(Saved data entries)

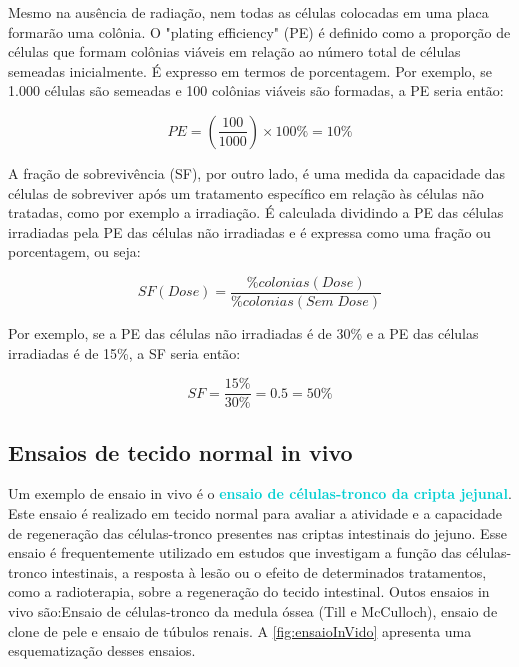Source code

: \documentclass[11pt,a4paper]{article}
\newcounter{exemplo}
\begin{document}
	Mesmo na ausência de radiação, nem todas as células colocadas em uma placa formarão uma colônia. O "plating efficiency" (PE) é definido como a proporção de células que formam colônias viáveis em relação ao número total de células semeadas inicialmente. É expresso em termos de porcentagem. Por exemplo, se 1.000 células são semeadas e 100 colônias viáveis são formadas, a PE seria então:
	
		$$PE = \left(\frac{100}{1000}\right) \times 100\% = 10\%$$
	

	A fração de sobrevivência (SF), por outro lado, é uma medida da capacidade das células de sobreviver após um tratamento específico em relação às células não tratadas, como por exemplo a irradiação. É calculada dividindo a PE das células irradiadas pela PE das células não irradiadas e é expressa como uma fração ou porcentagem, ou seja:
	
		$$SF(Dose) = \frac{\%colonias (Dose)}{\%colonias (Sem \; Dose)}$$
	
	Por exemplo, se a PE das células não irradiadas é de 30\% e a PE das células irradiadas é de 15\%, a SF seria então:

		$$SF = \frac{15\%}{30\%} = 0.5 = 50\%$$
	

\subsection{Ensaios de tecido normal in vivo}

	Um exemplo de ensaio in vivo é o \textcolor{DarkTurquoise}{\textbf{ensaio de células-tronco da cripta jejunal}}. Este ensaio é realizado em tecido normal para avaliar a atividade e a capacidade de regeneração das células-tronco presentes nas criptas intestinais do jejuno. Esse ensaio é frequentemente utilizado em estudos que investigam a função das células-tronco intestinais, a resposta à lesão ou o efeito de determinados tratamentos, como a radioterapia, sobre a regeneração do tecido intestinal. Outos ensaios in vivo são:Ensaio de células-tronco da medula óssea (Till e McCulloch), ensaio de clone de pele e ensaio de túbulos renais. A \ref{fig:ensaioInVido} apresenta uma esquematização desses ensaios.
\end{document}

Task brief: From the first line of the records through the line containing "100\% = 10\%$$", please output exactly those lines and nothing more, leaving out the pictures.

Solution for this problem:
Source code

: \documentclass[11pt,a4paper]{article}
\newcounter{exemplo}
\begin{document}
	Mesmo na ausência de radiação, nem todas as células colocadas em uma placa formarão uma colônia. O "plating efficiency" (PE) é definido como a proporção de células que formam colônias viáveis em relação ao número total de células semeadas inicialmente. É expresso em termos de porcentagem. Por exemplo, se 1.000 células são semeadas e 100 colônias viáveis são formadas, a PE seria então:
	
		$$PE = \left(\frac{100}{1000}\right) \times 100\% = 10\%$$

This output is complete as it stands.